Politicians have always made food gaffes, unintentionally signaling they are hoity toity and/or unaware of regional customs, like when California gubernatorial candidate Meg Whitman “cut a chili dog into quarters with a plastic knife,” as the Los Angeles Times reported, or when John Kerry asked for Swiss cheese on his cheesesteak. Or that they’re un-American, as with Thomas Jefferson’s enjoyment of French food. Or simply that they have unconventional tastes, like Richard Nixon putting ketchup on cottage cheese.
“I don’t think we can avoid judging people by the way they eat,” says Ken Albala, professor of history and chairman of food studies at the University of the Pacific. “If someone makes a big mistake like that, even if you don’t say it out loud we’ve already made a judgment.”
But should we? At what point should food preferences affect our political or moral judgments?
God knows we subconsciously evaluate candidates on non-policy factors, from clothes to speech patterns to the way they say the word “huge.” Sex, real estate, tax returns — all areas of private life that affect public perception.
And food gaffes exist along a spectrum. The GOP race would (and probably should) look different if Cruz had stuffed bits of matzoh up his nose. But there are grayer areas. Does Donald Trump’s preference for Big Macs and Oreos serve as confirmation of his fear of the unknown? Maybe.
But I would argue for a high threshold of tolerance, one that’s accepting of incidents like eating pizza with forks. Customs and preferences can differ not only from person to person but across geography and time. Helen Zoe Veit, an associate professor at Michigan State University who focuses on the history of food and nutrition, notes that in the early 20th century, wealthy Americans ate bananas with forks and knives and asparagus with their fingers.
“The idea that some ways of eating are more ‘authentic’ than others relies on a very static idea about culture, as something that does not change,” says Jennifer Jensen Wallach, a history professor at the University of North Texas who wrote the book “How America Eats.”

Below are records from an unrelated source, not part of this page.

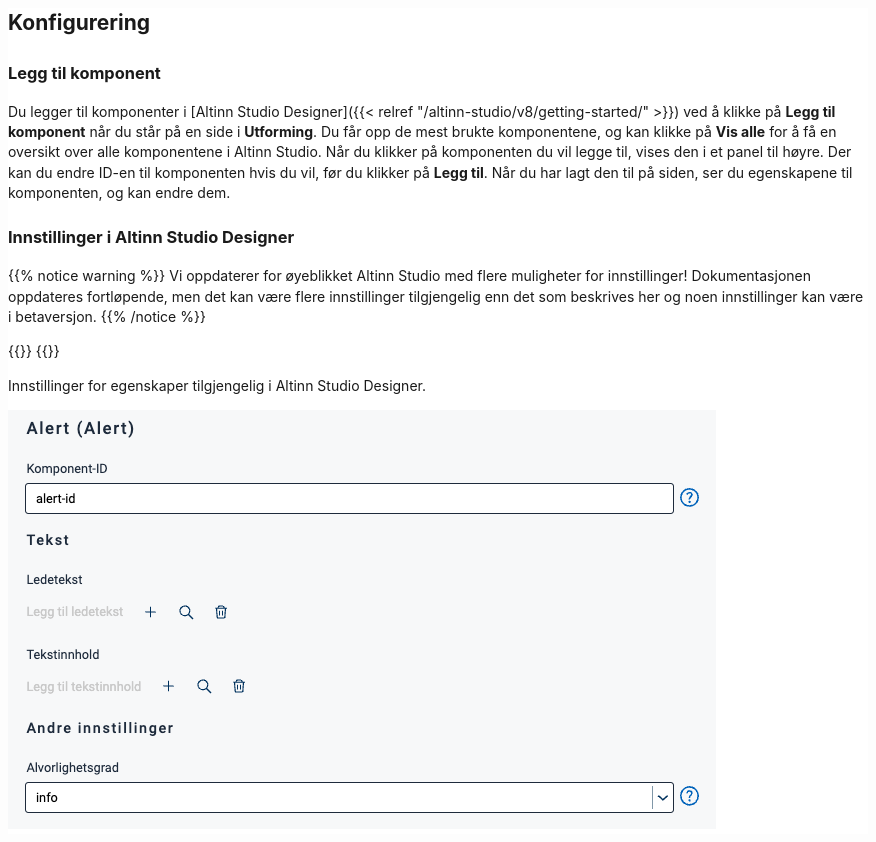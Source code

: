 





## Konfigurering

### Legg til komponent

Du legger til komponenter i [Altinn Studio Designer]({{< relref "/altinn-studio/v8/getting-started/" >}}) ved å klikke på **Legg til komponent** når du står på en side i **Utforming**. 
Du får opp de mest brukte komponentene, og kan klikke på **Vis alle** for å få en oversikt over alle komponentene i Altinn Studio. 
Når du klikker på komponenten du vil legge til, vises den i et panel til høyre. Der kan du endre ID-en til komponenten hvis du vil, før du klikker på **Legg til**. 
Når du har lagt den til på siden, ser du egenskapene til komponenten, og kan endre dem.

### Innstillinger i Altinn Studio Designer

{{% notice warning %}}
Vi oppdaterer for øyeblikket Altinn Studio med flere muligheter for innstillinger!
 Dokumentasjonen oppdateres fortløpende,
  men det kan være flere innstillinger tilgjengelig enn det som beskrives her og noen innstillinger kan være i betaversjon.
{{% /notice %}}

{{<content-version-selector classes="border-box">}}
{{<content-version-container version-label="Altinn Studio Designer">}}

Innstillinger for egenskaper tilgjengelig i Altinn Studio Designer.

![Altert innstillingspanel](Alert-settings-panel.png "Innstillinger for Alert")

Ragging on people’s eating methods is also antithetical to the progress we’ve made in the democratization of dining and the crossing of ethnic lines. “City of Gold,” the new documentary about L.A. Times food critic Jonathan Gold, explains how Roy Choi’s Kogi truck not only popularized the counterintuitive mixture of Korean flavors and tacos, but also the now-nationwide trend of eating from a truck, which in a more white-tablecloth era would have been seen as distasteful.

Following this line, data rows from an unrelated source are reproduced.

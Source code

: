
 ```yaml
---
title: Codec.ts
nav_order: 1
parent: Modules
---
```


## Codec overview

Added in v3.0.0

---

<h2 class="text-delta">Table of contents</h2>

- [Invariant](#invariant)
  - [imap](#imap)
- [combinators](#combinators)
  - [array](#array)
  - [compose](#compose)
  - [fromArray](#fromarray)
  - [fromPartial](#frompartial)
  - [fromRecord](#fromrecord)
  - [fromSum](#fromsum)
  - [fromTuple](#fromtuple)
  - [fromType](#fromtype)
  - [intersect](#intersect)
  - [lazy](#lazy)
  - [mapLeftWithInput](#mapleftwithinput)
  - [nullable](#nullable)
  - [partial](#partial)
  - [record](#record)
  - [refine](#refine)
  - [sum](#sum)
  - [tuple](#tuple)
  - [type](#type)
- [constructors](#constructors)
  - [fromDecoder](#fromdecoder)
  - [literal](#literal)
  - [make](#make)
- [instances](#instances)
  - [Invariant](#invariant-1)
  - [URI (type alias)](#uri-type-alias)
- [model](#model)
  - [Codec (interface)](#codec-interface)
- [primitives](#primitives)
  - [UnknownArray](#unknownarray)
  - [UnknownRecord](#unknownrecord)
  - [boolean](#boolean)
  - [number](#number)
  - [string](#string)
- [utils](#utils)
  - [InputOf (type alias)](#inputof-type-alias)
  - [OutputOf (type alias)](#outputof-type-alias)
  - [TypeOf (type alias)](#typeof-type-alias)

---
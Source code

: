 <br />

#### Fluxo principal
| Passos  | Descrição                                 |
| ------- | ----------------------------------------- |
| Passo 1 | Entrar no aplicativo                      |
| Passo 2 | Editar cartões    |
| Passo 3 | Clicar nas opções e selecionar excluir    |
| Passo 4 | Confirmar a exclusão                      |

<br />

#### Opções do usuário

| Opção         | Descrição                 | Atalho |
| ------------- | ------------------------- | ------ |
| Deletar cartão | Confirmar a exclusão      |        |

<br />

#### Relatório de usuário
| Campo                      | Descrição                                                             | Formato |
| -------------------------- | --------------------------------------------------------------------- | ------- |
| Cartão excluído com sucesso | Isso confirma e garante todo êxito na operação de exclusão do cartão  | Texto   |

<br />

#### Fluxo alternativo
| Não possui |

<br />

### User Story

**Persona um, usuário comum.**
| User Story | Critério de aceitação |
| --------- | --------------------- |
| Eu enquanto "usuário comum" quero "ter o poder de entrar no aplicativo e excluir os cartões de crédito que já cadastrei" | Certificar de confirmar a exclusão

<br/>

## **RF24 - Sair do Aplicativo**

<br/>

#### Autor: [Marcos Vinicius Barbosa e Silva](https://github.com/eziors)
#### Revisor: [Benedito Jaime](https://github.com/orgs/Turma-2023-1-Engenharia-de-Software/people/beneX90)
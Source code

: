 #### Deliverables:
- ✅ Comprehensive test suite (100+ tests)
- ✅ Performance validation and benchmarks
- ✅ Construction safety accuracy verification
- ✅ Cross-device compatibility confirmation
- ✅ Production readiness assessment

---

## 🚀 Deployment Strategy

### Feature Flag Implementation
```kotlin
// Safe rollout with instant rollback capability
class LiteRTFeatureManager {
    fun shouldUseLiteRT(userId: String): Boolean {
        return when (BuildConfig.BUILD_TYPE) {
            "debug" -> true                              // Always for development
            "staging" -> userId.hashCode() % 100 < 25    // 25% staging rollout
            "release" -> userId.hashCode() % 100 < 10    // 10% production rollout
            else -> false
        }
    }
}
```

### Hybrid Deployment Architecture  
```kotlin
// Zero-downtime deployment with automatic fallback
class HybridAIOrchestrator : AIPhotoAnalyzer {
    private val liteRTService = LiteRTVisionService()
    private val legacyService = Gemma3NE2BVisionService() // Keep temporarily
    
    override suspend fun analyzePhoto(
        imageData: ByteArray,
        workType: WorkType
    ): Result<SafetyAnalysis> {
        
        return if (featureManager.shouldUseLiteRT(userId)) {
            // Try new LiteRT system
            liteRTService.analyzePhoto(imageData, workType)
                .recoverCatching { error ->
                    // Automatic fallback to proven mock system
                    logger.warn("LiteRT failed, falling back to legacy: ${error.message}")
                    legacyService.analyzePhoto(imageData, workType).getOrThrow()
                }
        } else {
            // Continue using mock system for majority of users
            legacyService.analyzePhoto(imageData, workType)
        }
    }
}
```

“If something becomes cool, people overcome any aversion to it,” Albala says. Even 20 years ago, he adds, many Americans saw sushi as gross. Part of embracing diversity is not being afraid to ask a waiter what “mofongo” means or to bite or cut into something in the “wrong way.”
Sure, much of our pizza-and-fork outrage is “mock ire,” as Politico described the Kasich incident – just the Internet trying to shield us from boredom. But our discussion of politicians’ private lives can sometimes affect how we see ourselves and each other. Like how, on a more serious note, the Anita Hill testimony – dramatized in the upcoming HBO movie “Confirmation” – became an entryway for many to discuss sexual harassment.

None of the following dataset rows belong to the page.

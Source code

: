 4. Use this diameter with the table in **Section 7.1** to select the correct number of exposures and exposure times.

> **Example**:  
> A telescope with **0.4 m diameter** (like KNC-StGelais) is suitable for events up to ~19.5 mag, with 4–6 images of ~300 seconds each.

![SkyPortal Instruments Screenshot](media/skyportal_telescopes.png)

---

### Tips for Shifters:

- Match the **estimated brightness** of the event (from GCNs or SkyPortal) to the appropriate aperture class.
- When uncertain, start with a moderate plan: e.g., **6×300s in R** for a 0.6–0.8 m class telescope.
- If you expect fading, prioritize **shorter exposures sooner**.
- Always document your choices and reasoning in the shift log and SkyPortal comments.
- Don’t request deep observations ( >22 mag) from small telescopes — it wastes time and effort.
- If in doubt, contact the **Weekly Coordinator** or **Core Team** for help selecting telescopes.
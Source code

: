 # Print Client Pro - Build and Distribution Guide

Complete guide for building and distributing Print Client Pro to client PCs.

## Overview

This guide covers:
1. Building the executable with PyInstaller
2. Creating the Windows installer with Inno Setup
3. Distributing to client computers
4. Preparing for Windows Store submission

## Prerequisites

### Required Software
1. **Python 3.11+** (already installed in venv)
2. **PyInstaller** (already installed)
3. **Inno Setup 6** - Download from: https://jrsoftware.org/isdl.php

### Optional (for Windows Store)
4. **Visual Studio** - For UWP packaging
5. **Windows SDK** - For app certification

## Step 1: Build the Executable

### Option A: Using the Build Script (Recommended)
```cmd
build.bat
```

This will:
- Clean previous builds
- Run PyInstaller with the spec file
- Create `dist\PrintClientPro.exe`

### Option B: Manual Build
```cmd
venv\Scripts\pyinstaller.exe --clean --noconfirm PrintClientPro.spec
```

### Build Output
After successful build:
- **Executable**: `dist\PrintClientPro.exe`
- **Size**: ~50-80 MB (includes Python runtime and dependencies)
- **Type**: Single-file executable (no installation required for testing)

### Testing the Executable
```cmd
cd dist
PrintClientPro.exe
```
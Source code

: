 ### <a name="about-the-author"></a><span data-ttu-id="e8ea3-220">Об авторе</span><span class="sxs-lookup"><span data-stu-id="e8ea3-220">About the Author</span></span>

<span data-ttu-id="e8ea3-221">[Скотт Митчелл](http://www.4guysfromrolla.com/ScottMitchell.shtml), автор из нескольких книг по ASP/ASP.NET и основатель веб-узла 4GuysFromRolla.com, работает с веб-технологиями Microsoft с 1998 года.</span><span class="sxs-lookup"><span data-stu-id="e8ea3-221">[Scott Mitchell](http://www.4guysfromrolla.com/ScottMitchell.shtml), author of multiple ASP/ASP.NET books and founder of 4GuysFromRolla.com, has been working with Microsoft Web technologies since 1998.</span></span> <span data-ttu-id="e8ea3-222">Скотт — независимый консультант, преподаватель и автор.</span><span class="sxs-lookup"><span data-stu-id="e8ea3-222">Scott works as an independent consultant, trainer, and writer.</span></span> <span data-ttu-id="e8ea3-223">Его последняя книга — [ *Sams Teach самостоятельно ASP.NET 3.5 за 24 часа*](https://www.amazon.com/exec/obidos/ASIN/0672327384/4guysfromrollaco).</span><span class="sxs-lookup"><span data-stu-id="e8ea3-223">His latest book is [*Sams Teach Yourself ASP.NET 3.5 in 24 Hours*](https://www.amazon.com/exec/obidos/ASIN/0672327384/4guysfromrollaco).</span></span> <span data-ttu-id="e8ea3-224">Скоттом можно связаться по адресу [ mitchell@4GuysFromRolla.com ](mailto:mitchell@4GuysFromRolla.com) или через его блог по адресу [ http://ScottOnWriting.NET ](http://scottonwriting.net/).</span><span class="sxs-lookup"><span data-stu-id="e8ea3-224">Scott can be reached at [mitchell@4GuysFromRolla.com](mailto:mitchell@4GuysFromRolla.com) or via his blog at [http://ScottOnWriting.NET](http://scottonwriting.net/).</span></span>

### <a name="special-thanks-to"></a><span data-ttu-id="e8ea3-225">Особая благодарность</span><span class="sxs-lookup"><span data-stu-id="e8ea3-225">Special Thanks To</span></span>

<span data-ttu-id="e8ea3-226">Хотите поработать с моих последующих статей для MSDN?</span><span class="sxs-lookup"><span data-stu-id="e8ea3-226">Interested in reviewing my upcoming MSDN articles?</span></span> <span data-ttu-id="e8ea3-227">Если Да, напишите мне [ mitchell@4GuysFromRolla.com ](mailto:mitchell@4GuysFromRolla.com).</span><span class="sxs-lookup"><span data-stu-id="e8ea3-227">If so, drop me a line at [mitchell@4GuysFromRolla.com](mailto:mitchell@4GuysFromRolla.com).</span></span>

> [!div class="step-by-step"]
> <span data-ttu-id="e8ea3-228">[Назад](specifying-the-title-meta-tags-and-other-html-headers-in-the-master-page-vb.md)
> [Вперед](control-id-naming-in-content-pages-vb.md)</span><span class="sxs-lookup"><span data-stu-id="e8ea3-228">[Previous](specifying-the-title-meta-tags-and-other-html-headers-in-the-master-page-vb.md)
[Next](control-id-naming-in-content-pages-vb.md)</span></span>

Idle chitchat about food in the workplace can easily cause discomfort when it becomes about whose lunch is more nutritious, or who’s eating more. At a previous office in L.A., where my co-workers and I prided ourselves on our worldliness, walking to Subway was only half-flippantly called the “walk of shame.”
So the next time we see a food “gaffe” – say, a candidate putting peanuts in their Dr Pepper, or chili on their spaghetti, show some restraint instead of mock ire. Because in certain regions, those customs could be delicacies – which, in fact, they are.